Having back-to-school anxiety for your child's gluten-free diet? You can rest easy knowing that your child will stick to your agenda in three easy steps.

Step 1: Put It in Writing

Make sure you send your kids with letters for the teacher, principal, and cafeteria adviser letting them know of the gluten allergy. If you worry about your child remembering, ask the administrators to sign the bottom and have your child return them to you. Or you can set up appointments with them yourself and hand them a letter yourself. Teachers and administrators look after a lot of children; a note will help them remember your child's allergy.

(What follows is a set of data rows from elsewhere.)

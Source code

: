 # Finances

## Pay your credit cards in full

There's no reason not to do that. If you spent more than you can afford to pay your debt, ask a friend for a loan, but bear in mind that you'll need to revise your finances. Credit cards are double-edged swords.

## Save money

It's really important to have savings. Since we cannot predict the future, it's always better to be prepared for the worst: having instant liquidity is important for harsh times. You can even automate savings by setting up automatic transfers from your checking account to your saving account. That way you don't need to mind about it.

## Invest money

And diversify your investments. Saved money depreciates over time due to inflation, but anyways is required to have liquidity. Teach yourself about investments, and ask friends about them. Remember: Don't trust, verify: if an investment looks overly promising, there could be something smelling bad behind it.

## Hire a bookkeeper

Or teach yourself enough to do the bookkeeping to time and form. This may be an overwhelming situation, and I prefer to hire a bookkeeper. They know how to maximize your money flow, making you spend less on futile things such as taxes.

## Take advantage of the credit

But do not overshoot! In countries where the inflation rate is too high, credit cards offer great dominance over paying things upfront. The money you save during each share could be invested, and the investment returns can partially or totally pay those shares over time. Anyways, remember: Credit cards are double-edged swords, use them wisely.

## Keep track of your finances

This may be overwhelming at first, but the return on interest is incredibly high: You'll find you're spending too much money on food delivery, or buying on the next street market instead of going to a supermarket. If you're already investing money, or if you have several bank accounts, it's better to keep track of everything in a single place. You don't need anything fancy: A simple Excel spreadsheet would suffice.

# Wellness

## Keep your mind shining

Step 2: Pack School Lunches

I don't recommend your child eat school lunches. Even if they do offer a gluten-free option, the chance for cross-contamination in the kitchen is high. Even small amounts of gluten can affect your child's well-being. Also, according to an article by Rhonda Franz, one in five U.S. Children have high cholesterol. You have better control over what goes into your child's mouth when you make their lunches, such as:

  • Boiled eggs
  • Gluten-free chips: Frito's, Tortilla Chips, Puff Corn (like Pirate's Booty) Popcorn, Lay's. Just remember to stay away from things with MSG, like Dorito's, or things with wheat flour, like Pringles.
  • Veggies
  • Fruits
  • Gluten-free yogurt: Stay away from the stuff with fiber.
  • Rice noodle soup: Cook rice noodles in chicken broth and add veggies, spices and chicken
  • Sandwiches made with homemade gluten-free French bread. Double the recipe to make eight half-loaves for sandwiches.
  • Quick and easy "Trail Mix": Mix Chex (or other gluten-free cereal), raisins, peanuts, dried cranberries, and M&M's (if you're fancy) in a zip-lock bag and send it off.

Step 3: Plan For Birthdays

Ask your child's teacher if you can be notified ahead of time when an event will have cake. You can make a batch of gluten-free cupcakes and throw them in zip-lock bags and freeze them. The day before the event, thaw one out, frost it, and send it to school with your child, so he doesn't feel like he's missing out on all the goods. Or, you can ask the teacher if you can leave a gallon of your child's favorite ice cream at the school for unforeseen events. Gluten-free candy for storage at the teacher's desk is an even better idea.

This article by Lori Kerrigan on birthday cakes for kids with allergies has an excellent recipe for a gluten-free cake that can be made into cupcakes.

Sending kids off to school can be hectic, and even more so when a food allergy is involved. Use these ideas to simplify your meal planning and ease your worries about how to keep your kids gluten-free when they're away from your watchful eye.